This method was selected as the prototype method has an accuracy of 77.8 percent.

The technical result is to expand the Arsenal of technical means, as well as improving the accuracy and specificity of the method for the prediction of spontaneous pregnancy in women with stages I and II of external genital endometriosis. The technical result is achieved in that before the surgery in the peripheral blood of women with I-II stage of endometriosis determine the relative amount of IL-1β + monocytes and its value is equal to or more than 50%, in the monocyte gate predicts spontaneous pregnancy within one year after surgical treatment.

The novelty of the proposed method lies in the fact that the first proposed to predict spontaneous pregnancy in women with stages I and II of external genital endometriosis after surgical treatment of infertility by definition of the relative content in peripheral blood monocytes, producing intracellular IL-1β.

Earlier this indicator was used to evaluate the response of monocytes on stimulation by lipopolysaccharides in patients with hypercholesterinemia (Moutzouri E., C. C. Tellis, Rousouli K., Liberopoulos E. N., H. J. Milionis, Elisaf M. S., A. D. Tselepis Effect of simvastain or its combination with ezetimibe on Toll-like receptor expression and lipopolysaccharide - induced cytokine production in monocytes of hypercholesterolemic patients // Atherosclerosis.- 2012.- Vol. 225. - N. 2. - P. 381-387). It was also shown that the number of IL-1β - producing monocytes was increased in Alzheimer's disease (Torres de Lima KC, de Lima GS, Fiamoncini CM, de Rezende VB, de Araujo Pereira P, Bicalho MA, de Moraes EN, Romano-Silva MA. Increased frequency of cluster of differentiation 14 (CD14+) monocytes expressing interleukin 1 beta (IL-1β) in Alzheimer's disease patients and intermediate levels in late-onset depression patients // Int J Geriatr Psychiatry. 2013 May 14. doi: 10.1002/gps.3973. [Epub ahead of print]). In pregnant women with preeclampsia in the peripheral blood revealed increased amounts of IL-1β + monocytes (Manie S. C. the Role of the proinflammatory cytokine interleukin-1β in the pathogenesis of gestosis // author. Diss. Cand. honey. Sciences. - Ivanovo, 2006, 24 p.). For prediction of pregnancy in women with infertility associated with external genital endometriosis after surgical treatment of infertility, this indicator was not used.

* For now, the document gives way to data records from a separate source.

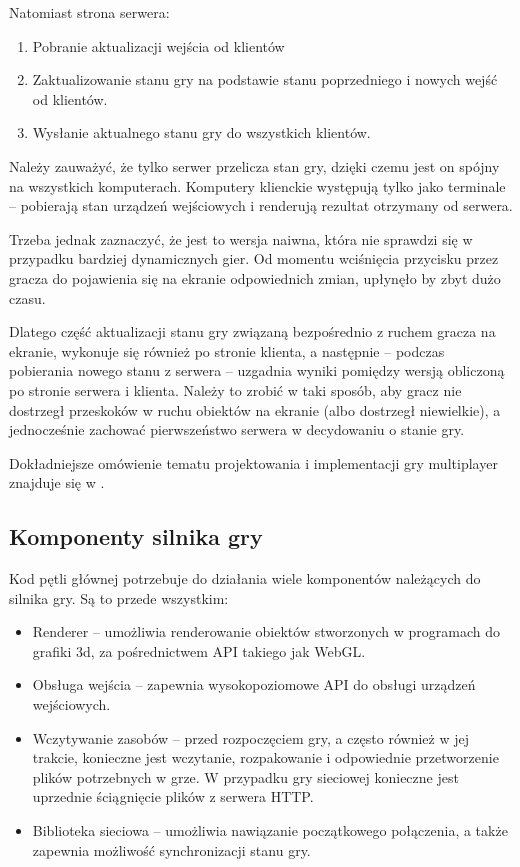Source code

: Natomiast strona serwera:

\begin{enumerate}
\item Pobranie aktualizacji wejścia od klientów
\item Zaktualizowanie stanu gry na podstawie stanu poprzedniego i nowych wejść od klientów.
\item Wysłanie aktualnego stanu gry do wszystkich klientów.
\end{enumerate}

Należy zauważyć, że tylko serwer przelicza stan gry, dzięki czemu jest on spójny na wszystkich
komputerach. Komputery klienckie występują tylko jako terminale -- pobierają
stan urządzeń wejściowych i renderują rezultat otrzymany od serwera.

Trzeba jednak zaznaczyć, że jest to wersja naiwna, która nie sprawdzi się
w przypadku bardziej dynamicznych gier. Od momentu wciśnięcia przycisku przez gracza
do pojawienia się na ekranie odpowiednich zmian, upłynęło by zbyt dużo czasu.

Dlatego część aktualizacji stanu gry związaną bezpośrednio z ruchem gracza na ekranie,
wykonuje się również po stronie klienta, a następnie -- podczas pobierania nowego
stanu z serwera -- uzgadnia wyniki pomiędzy wersją obliczoną po stronie serwera i klienta.
Należy to zrobić w taki sposób, aby gracz nie dostrzegł przeskoków w ruchu obiektów na ekranie
(albo dostrzegł niewielkie), a jednocześnie zachować pierwszeństwo serwera w decydowaniu
o stanie gry.

Dokładniejsze omówienie tematu projektowania i implementacji gry multiplayer znajduje
się w \cite{algorithms-networking}.

\subsection{Komponenty silnika gry}
\label{ssec:komponentyGry}

Kod pętli głównej potrzebuje do działania wiele komponentów należących do
silnika gry. Są to przede wszystkim:

\begin{itemize}
\item Renderer -- umożliwia renderowanie obiektów stworzonych w programach do grafiki 3d,
  za pośrednictwem API takiego jak WebGL.
\item Obsługa wejścia -- zapewnia wysokopoziomowe API do obsługi urządzeń wejściowych.
\item Wczytywanie zasobów -- przed rozpoczęciem gry, a często również w jej trakcie,
  konieczne jest wczytanie, rozpakowanie i odpowiednie przetworzenie plików potrzebnych
  w grze. W przypadku gry sieciowej konieczne jest uprzednie ściągnięcie plików z
  serwera HTTP.
\item Biblioteka sieciowa -- umożliwia nawiązanie początkowego połączenia, a także zapewnia
  możliwość synchronizacji stanu gry.
\end{itemize}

It is known that Il-1β plays an important role in the regulation of reproductive processes, in particular in the provision of endometrial receptivity (Bulletti C, Flamigni C, de Ziegler D. Implantation markers and endometriosis // Reprod Biomed Online. - 2005. - Vol.11. - N. 4. - P. 464-468). It is shown that IL-1β is involved in the development of immunological tolerance in the placenta and contributes to a successful pregnancy by regulating the activity of nuclear factor NF-κ (Geisert R., Fazleabas A., Lucy M., Mathew D. Interaction of the coneptus and endometrium to establish pregnancy in mammals: role of interleukin 1β // Cell Tissue Res. - 2012. - Vol.349. - N. 3. - P. 825-838). It was also reported that production of IL-1β at the system level correlates with the onset of pregnancy in women participating in the program of in vitro fertilization, with high values of serum IL-1β was observed in women with successful pregnancy occurred (T. C. Bonetti, R. Salomao, Bruniaiti M., Braga D. P., E. Borges Jr., Silva I. D. Cytokine and hormonal profile in serum samples of patients undergoing controlled ovarian stimulation: interleukin-1βeta predicts ongoing pregnancy // Hum Reprod. - 2010. - Vol.25. - N. 8. - P. 2101-2106). Reduced intracellular production of IL-1β by monocytes of the blood of infertile women with stage I-II external genital endometriosis may be the cause of disrupting implantation. Therefore, only surgical removal of foci of endometriosis in patients with low IL-1R+ monocytes inefficient for the recovery of reproductive function and requires the appointment of additional therapeutic interventions.

The method is as follows:

1) To 3 ml of heparinized blood from the cubital vein add 3 ml of RPMI 1640 and produce an enriched population of mononuclear cells using a standard method of high-speed centrifugation (Bourn A. Isolation of rnononuclear cells and granulocytes from human blood and bone marrow // Scand. J. Clin. Invest - 1968. - v.21. - #97. - p.77).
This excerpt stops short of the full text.